Andreas Kronthaler: There were so many, it’s a difficult question. When I was little I always noticed the way people move. I think that has something to do with fashion. When you move, the things you wear move with you. I found that fascinating. I think that’s what my earliest memories are about: how what people wear changes how they move. Does that make sense?

PG: It makes total sense, that connection between movement and fashion.

AK: Today I think it’s more important the way you hold yourself, or the way you move through the day or through life. If there’s a certain grace, or a certain confidence, then that makes it all work, so even people who aren’t conventionally beautiful are noticed.

PG: At age fourteen you entered art school in Graz, Austria. What drew you to the arts and the creative field at such an early age?

AK: I was always doing things, drawing, and making things, and being very crafty, probably like all fashion designers and artistically-inclined people. It’s like being addicted, you know, it’s something that I was always drawn to, from very early on. I went to a normal secondary school, and when you’re thirteen or fourteen you are asked what you want to become. I replied that I wanted to become and artist. My advisor mentioned this school in Graz, a city quite far away from where I grew up – eight hours by train. The school had just created a special course in Art, this was the late seventies, early eighties, and I thought it was fantastic, so I travelled there for a few days and was given a task to test my talent. They chose me, so that was my fate. It was a good school, a very liberal school, I loved it there, and it was the beginning of my awakening.

PG: What influences did you have at that time, as a young Andreas?

AK: My influences came from all over, really. When I was little I watched a lot of television, and I was fascinated by the classic glamour of Hollywood and those old films, I was really taken by it all.

PG: Mostly American?

AK: Probably yes. One memory that comes to mind is of Ginger Rogers and Fred Astaire in one of those films. I’m not sure what they were singing but they were dancing and she had on this dress, a trendy marabu with plats, and I thought it was so amazing to watch.

PG: That’s your fascination with movement, again?

AK: Maybe, yeah. I was always very taken by my grandmother, who was very tall and, very elegant, she was always holding herself so well, I thought she was rather mesmerising, she did everything with such “Würde” (dignity). I don’t know the English, I must find the English word for that. The German one is “Würde”, and you’re “würdevoll” (have dignity), everything she did, if she cut an onion, it was like, so…(makes sound of cutting onion), so, everything, you know, it was rather fascinating.

PG: Was she charismatic?

AK: She was yes, she was from a simple background. We always spent the summer in a chalet with no light, no electricity, so you had to make a fire and cook. She could anticipate the changes in weather by reading the fire.
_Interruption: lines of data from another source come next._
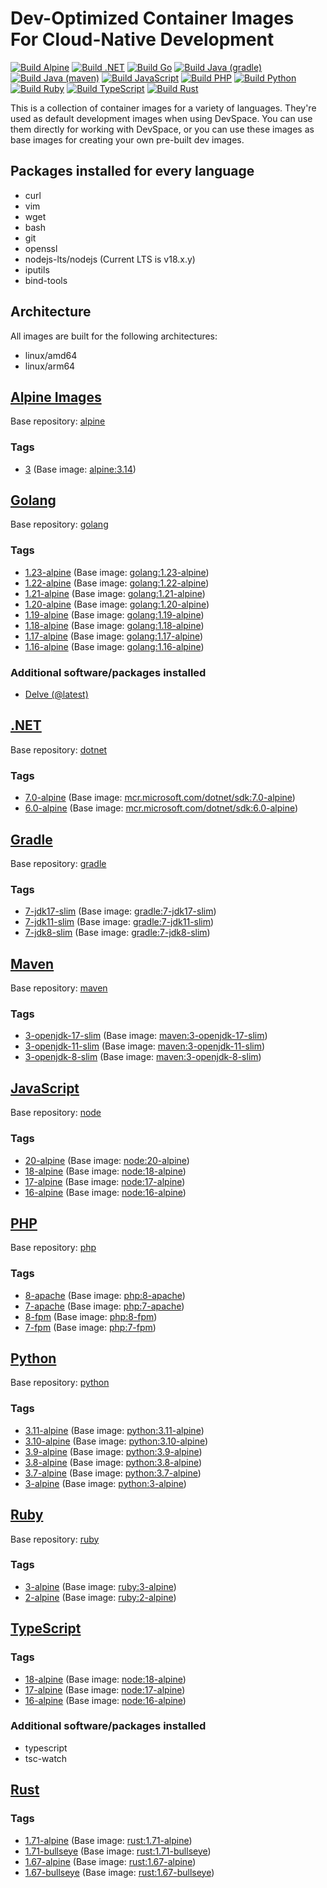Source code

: <!-- markdownlint-disable MD024 -->
<!-- vale Google.Parens = NO -->
# Dev-Optimized Container Images For Cloud-Native Development

[![Build Alpine](https://github.com/loft-sh/devspace-containers/actions/workflows/alpine.yaml/badge.svg)](https://github.com/loft-sh/devspace-containers/actions/workflows/alpine.yaml)
[![Build .NET](https://github.com/loft-sh/devspace-containers/actions/workflows/dotnet.yaml/badge.svg)](https://github.com/loft-sh/devspace-containers/actions/workflows/dotnet.yaml)
[![Build Go](https://github.com/loft-sh/devspace-containers/actions/workflows/go.yaml/badge.svg)](https://github.com/loft-sh/devspace-containers/actions/workflows/go.yaml)
[![Build Java (gradle)](https://github.com/loft-sh/devspace-containers/actions/workflows/java-gradle.yaml/badge.svg)](https://github.com/loft-sh/devspace-containers/actions/workflows/java-gradle.yaml)
[![Build Java (maven)](https://github.com/loft-sh/devspace-containers/actions/workflows/java-maven.yaml/badge.svg)](https://github.com/loft-sh/devspace-containers/actions/workflows/java-maven.yaml)
[![Build JavaScript](https://github.com/loft-sh/devspace-containers/actions/workflows/javascript.yaml/badge.svg)](https://github.com/loft-sh/devspace-containers/actions/workflows/javascript.yaml)
[![Build PHP](https://github.com/loft-sh/devspace-containers/actions/workflows/php.yaml/badge.svg)](https://github.com/loft-sh/devspace-containers/actions/workflows/php.yaml)
[![Build Python](https://github.com/loft-sh/devspace-containers/actions/workflows/python.yaml/badge.svg)](https://github.com/loft-sh/devspace-containers/actions/workflows/python.yaml)
[![Build Ruby](https://github.com/loft-sh/devspace-containers/actions/workflows/ruby.yaml/badge.svg)](https://github.com/loft-sh/devspace-containers/actions/workflows/ruby.yaml)
[![Build TypeScript](https://github.com/loft-sh/devspace-containers/actions/workflows/typescript.yaml/badge.svg)](https://github.com/loft-sh/devspace-containers/actions/workflows/typescript.yaml)
[![Build Rust](https://github.com/loft-sh/devspace-containers/actions/workflows/rust.yaml/badge.svg)](https://github.com/loft-sh/devspace-containers/actions/workflows/rust.yaml)

This is a collection of container images for a variety of languages. They're used as default development images when using DevSpace. You can use them directly for working with DevSpace, or you can use these images as base images for creating your own pre-built dev images.

## Packages installed for every language

- curl
- vim
- wget
- bash
- git
- openssl
- nodejs-lts/nodejs (Current LTS is v18.x.y)
- iputils
- bind-tools

## Architecture

All images are built for the following architectures:

- linux/amd64
- linux/arm64

## [Alpine Images](https://github.com/loft-sh/devspace-containers/pkgs/container/devspace-containers%2Falpine)

Base repository: [alpine](https://hub.docker.com/_/alpine)

### Tags

- [3](https://github.com/loft-sh/devspace-containers/pkgs/container/devspace-containers%2Falpine/65242284?tag=3) (Base image: [alpine:3.14](https://hub.docker.com/_/alpine?tab=tags&name=3.14))

## [Golang](https://github.com/loft-sh/devspace-containers/pkgs/container/devspace-containers%2Fgo)

Base repository: [golang](https://hub.docker.com/_/golang)

### Tags

- [1.23-alpine](https://github.com/loft-sh/devspace-containers/pkgs/container/devspace-containers%2Fgo/206002054?tag=1.23-alpine) (Base image: [golang:1.23-alpine]((https://hub.docker.com/_/golang?tab=tags&name=1.23-alpine)))
- [1.22-alpine](https://github.com/loft-sh/devspace-containers/pkgs/container/devspace-containers%2Fgo/206002054?tag=1.22-alpine) (Base image: [golang:1.22-alpine]((https://hub.docker.com/_/golang?tab=tags&name=1.22-alpine)))
- [1.21-alpine](https://github.com/loft-sh/devspace-containers/pkgs/container/devspace-containers%2Fgo/120571994?tag=1.21-alpine) (Base image: [golang:1.21-alpine](https://hub.docker.com/_/golang?tab=tags&name=1.21-alpine))
- [1.20-alpine](https://github.com/loft-sh/devspace-containers/pkgs/container/devspace-containers%2Fgo/71932325?tag=1.20-alpine) (Base image: [golang:1.20-alpine](https://hub.docker.com/_/golang?tab=tags&name=1.20-alpine))
- [1.19-alpine](https://github.com/loft-sh/devspace-containers/pkgs/container/devspace-containers%2Fgo/71931865?tag=1.19-alpine) (Base image: [golang:1.19-alpine](https://hub.docker.com/_/golang?tab=tags&name=1.19-alpine))
- [1.18-alpine](https://github.com/loft-sh/devspace-containers/pkgs/container/devspace-containers%2Fgo/71931884?tag=1.18-alpine) (Base image: [golang:1.18-alpine](https://hub.docker.com/_/golang?tab=tags&name=1.18-alpine))
- [1.17-alpine](https://github.com/loft-sh/devspace-containers/pkgs/container/devspace-containers%2Fgo/71931806?tag=1.17-alpine) (Base image: [golang:1.17-alpine](https://hub.docker.com/_/golang?tab=tags&name=1.17-alpine))
- [1.16-alpine](https://github.com/loft-sh/devspace-containers/pkgs/container/devspace-containers%2Fgo/71931803?tag=1.16-alpine) (Base image: [golang:1.16-alpine](https://hub.docker.com/_/golang?tab=tags&name=1.16-alpine))

### Additional software/packages installed

- [Delve (@latest)](https://github.com/go-delve/delve)

## [.NET](https://github.com/loft-sh/devspace-containers/pkgs/container/devspace-containers%2Fdotnet)

Base repository: [dotnet](https://hub.docker.com/_/microsoft-dotnet-sdk)

### Tags

- [7.0-alpine](https://github.com/loft-sh/devspace-containers/pkgs/container/devspace-containers%2Fdotnet/65242508?tag=7.0-alpine) (Base image: [mcr.microsoft.com/dotnet/sdk:7.0-alpine](https://hub.docker.com/_/microsoft-dotnet-sdk))
- [6.0-alpine](https://github.com/loft-sh/devspace-containers/pkgs/container/devspace-containers%2Fdotnet/65242330?tag=6.0-alpine) (Base image: [mcr.microsoft.com/dotnet/sdk:6.0-alpine](https://hub.docker.com/_/microsoft-dotnet-sdk))

## [Gradle](https://github.com/loft-sh/devspace-containers/pkgs/container/devspace-containers%2Fjava-gradle)

Base repository: [gradle](https://hub.docker.com/_/gradle)

### Tags

- [7-jdk17-slim](https://github.com/loft-sh/devspace-containers/pkgs/container/devspace-containers%2Fjava-gradle/65243610?tag=7-jdk17-slim) (Base image: [gradle:7-jdk17-slim](https://hub.docker.com/_/gradle?tab=tags&name=7-jdk17-slim))
- [7-jdk11-slim](https://github.com/loft-sh/devspace-containers/pkgs/container/devspace-containers%2Fjava-gradle/65248914?tag=7-jdk11-slim) (Base image: [gradle:7-jdk11-slim](https://hub.docker.com/_/gradle?tab=tags&name=7-jdk11-slim))
- [7-jdk8-slim](https://github.com/loft-sh/devspace-containers/pkgs/container/devspace-containers%2Fjava-gradle/65243515?tag=7-jdk8-slim) (Base image: [gradle:7-jdk8-slim](https://hub.docker.com/_/gradle?tab=tags&name=7-jdk8-slim))

## [Maven](https://github.com/loft-sh/devspace-containers/pkgs/container/devspace-containers%2Fjava-maven)

Base repository: [maven](https://hub.docker.com/_/maven)

### Tags

- [3-openjdk-17-slim](https://github.com/loft-sh/devspace-containers/pkgs/container/devspace-containers%2Fjava-maven/65243302?tag=3-openjdk-17-slim) (Base image: [maven:3-openjdk-17-slim](https://hub.docker.com/_/maven?tab=tags&name=3-openjdk-17-slim))
- [3-openjdk-11-slim](https://github.com/loft-sh/devspace-containers/pkgs/container/devspace-containers%2Fjava-maven/65243192?tag=3-openjdk-11-slim) (Base image: [maven:3-openjdk-11-slim](https://hub.docker.com/_/maven?tab=tags&name=3-openjdk-11-slim))
- [3-openjdk-8-slim](https://github.com/loft-sh/devspace-containers/pkgs/container/devspace-containers%2Fjava-maven/65243169?tag=3-openjdk-8-slim) (Base image: [maven:3-openjdk-8-slim](https://hub.docker.com/_/maven?tab=tags&name=3-openjdk-8-slim))

## [JavaScript](https://github.com/loft-sh/devspace-containers/pkgs/container/devspace-containers%2Fjavascript)

Base repository: [node](https://hub.docker.com/_/node)

### Tags

- [20-alpine](https://github.com/loft-sh/devspace-containers/pkgs/container/devspace-containers%2Fjavascript/205906414?tag=20-alpine) (Base image: [node:20-alpine](https://hub.docker.com/_/node?tab=tags&name=20-alpine))
- [18-alpine](https://github.com/loft-sh/devspace-containers/pkgs/container/devspace-containers%2Fjavascript/75605840?tag=18-alpine) (Base image: [node:18-alpine](https://hub.docker.com/_/node?tab=tags&name=18-alpine))
- [17-alpine](https://github.com/loft-sh/devspace-containers/pkgs/container/devspace-containers%2Fjavascript/75605692?tag=17-alpine) (Base image: [node:17-alpine](https://hub.docker.com/_/node?tab=tags&name=17-alpine))
- [16-alpine](https://github.com/loft-sh/devspace-containers/pkgs/container/devspace-containers%2Fjavascript/75605693?tag=16-alpine) (Base image: [node:16-alpine](https://hub.docker.com/_/node?tab=tags&name=16-alpine))

## [PHP](https://github.com/loft-sh/devspace-containers/pkgs/container/devspace-containers%2Fphp)

Base repository: [php](https://hub.docker.com/_/php)

### Tags

- [8-apache](https://github.com/loft-sh/devspace-containers/pkgs/container/devspace-containers%2Fphp/65247505?tag=8-apache) (Base image: [php:8-apache](https://hub.docker.com/_/php?tab=tags&name=8-apache))
- [7-apache](https://github.com/loft-sh/devspace-containers/pkgs/container/devspace-containers%2Fphp/65246119?tag=7-apache) (Base image: [php:7-apache](https://hub.docker.com/_/php?tab=tags&name=7-apache))
- [8-fpm](https://github.com/loft-sh/devspace-containers/pkgs/container/devspace-containers%2Fphp/65244320?tag=8-fpm) (Base image: [php:8-fpm](https://hub.docker.com/_/php?tab=tags&name=8-fpm))
- [7-fpm](https://github.com/loft-sh/devspace-containers/pkgs/container/devspace-containers%2Fphp/65244510?tag=7-fpm) (Base image: [php:7-fpm](https://hub.docker.com/_/php?tab=tags&name=7-fpm))

## [Python](https://github.com/loft-sh/devspace-containers/pkgs/container/devspace-containers%2Fpython)

Base repository: [python](https://hub.docker.com/_/python)

### Tags

- [3.11-alpine](https://github.com/loft-sh/devspace-containers/pkgs/container/devspace-containers%2Fpython/65242336?tag=3.11-alpine) (Base image: [python:3.11-alpine](https://hub.docker.com/_/python?tab=tags&name=3.11-alpine))
- [3.10-alpine](https://github.com/loft-sh/devspace-containers/pkgs/container/devspace-containers%2Fpython/65242263?tag=3.10-alpine) (Base image: [python:3.10-alpine](https://hub.docker.com/_/python?tab=tags&name=3.10-alpine))
- [3.9-alpine](https://github.com/loft-sh/devspace-containers/pkgs/container/devspace-containers%2Fpython/65242259?tag=3.9-alpine) (Base image: [python:3.9-alpine](https://hub.docker.com/_/python?tab=tags&name=3.9-alpine))
- [3.8-alpine](https://github.com/loft-sh/devspace-containers/pkgs/container/devspace-containers%2Fpython/65242302?tag=3.8-alpine) (Base image: [python:3.8-alpine](https://hub.docker.com/_/python?tab=tags&name=3.8-alpine))
- [3.7-alpine](https://github.com/loft-sh/devspace-containers/pkgs/container/devspace-containers%2Fpython/65242396?tag=3.7-alpine) (Base image: [python:3.7-alpine](https://hub.docker.com/_/python?tab=tags&name=3.7-alpine))
- [3-alpine](https://github.com/loft-sh/devspace-containers/pkgs/container/devspace-containers%2Fpython/65242283?tag=3-alpine) (Base image: [python:3-alpine](https://hub.docker.com/_/python?tab=tags&name=3-alpine))

## [Ruby](https://github.com/loft-sh/devspace-containers/pkgs/container/devspace-containers%2Fruby)

Base repository: [ruby](https://hub.docker.com/_/ruby)

### Tags

- [3-alpine](https://github.com/loft-sh/devspace-containers/pkgs/container/devspace-containers%2Fruby/65243802?tag=3-alpine) (Base image: [ruby:3-alpine](https://hub.docker.com/_/ruby?tab=tags&name=3-alpine))
- [2-alpine](https://github.com/loft-sh/devspace-containers/pkgs/container/devspace-containers%2Fruby/65243770?tag=2-alpine) (Base image: [ruby:2-alpine](https://hub.docker.com/_/ruby?tab=tags&name=2-alpine))

## [TypeScript](https://github.com/loft-sh/devspace-containers/pkgs/container/devspace-containers%2Ftypescript)

### Tags

- [18-alpine](https://github.com/loft-sh/devspace-containers/pkgs/container/devspace-containers%2Ftypescript/65243690?tag=18-alpine) (Base image: [node:18-alpine](https://hub.docker.com/_/node?tab=tags&name=18-alpine))
- [17-alpine](https://github.com/loft-sh/devspace-containers/pkgs/container/devspace-containers%2Ftypescript/65245006?tag=17-alpine) (Base image: [node:17-alpine](https://hub.docker.com/_/node?tab=tags&name=17-alpine))
- [16-alpine](https://github.com/loft-sh/devspace-containers/pkgs/container/devspace-containers%2Ftypescript/65243633?tag=16-alpine) (Base image: [node:16-alpine](https://hub.docker.com/_/node?tab=tags&name=16-alpine))

### Additional software/packages installed

- typescript
- tsc-watch

## [Rust](https://github.com/loft-sh/devspace-containers/pkgs/container/devspace-containers%2Frust)

### Tags

- [1.71-alpine](https://github.com/loft-sh/devspace-containers/pkgs/container/devspace-containers%2Frust/116707881?tag=1.71-alpine) (Base image: [rust:1.71-alpine](https://hub.docker.com/_/rust?tab=tags&name=1.71-alpine))
- [1.71-bullseye](https://github.com/loft-sh/devspace-containers/pkgs/container/devspace-containers%2Frust/116708805?tag=1.71-bullseye) (Base image: [rust:1.71-bullseye](https://hub.docker.com/_/rust?tab=tags&name=1.71-bullseye))
- [1.67-alpine](https://github.com/loft-sh/devspace-containers/pkgs/container/devspace-containers%2Frust/72166109?tag=1.67-alpine) (Base image: [rust:1.67-alpine](https://hub.docker.com/_/rust?tab=tags&name=1.67-alpine))
- [1.67-bullseye](https://github.com/loft-sh/devspace-containers/pkgs/container/devspace-containers%2Frust/72167102?tag=1.67-bullseye) (Base image: [rust:1.67-bullseye](https://hub.docker.com/_/rust?tab=tags&name=1.67-bullseye))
And it sounds a bit silly, but if the pressure is low or the pressure is high, or depending on how the fire starts in the morning, she could tell the way the weather was going to be.

PG: Can you give us a general idea of where you draw your inspirations from, today?

AK: They come always very naturally to me, they are just part of my experience, or the way I live my life. It’s like a path you go along, it has to be part of that, a rather personal really. That creative spark, it has to make sense to me, and it needs to challenge me as well. I try to do something I haven’t really done before, or if I have done it before, I try to do it in another way.
People always say that I’m making it difficult for myself, but I like it that way. And then, when I’m working it’s really complicated. It’s a construction, a grid, a concept of five fields, call them categories or windows or whatever you want to call them. Things can cross over, and maybe in the end I mix it all up. But it’s just a working thing. And I like it.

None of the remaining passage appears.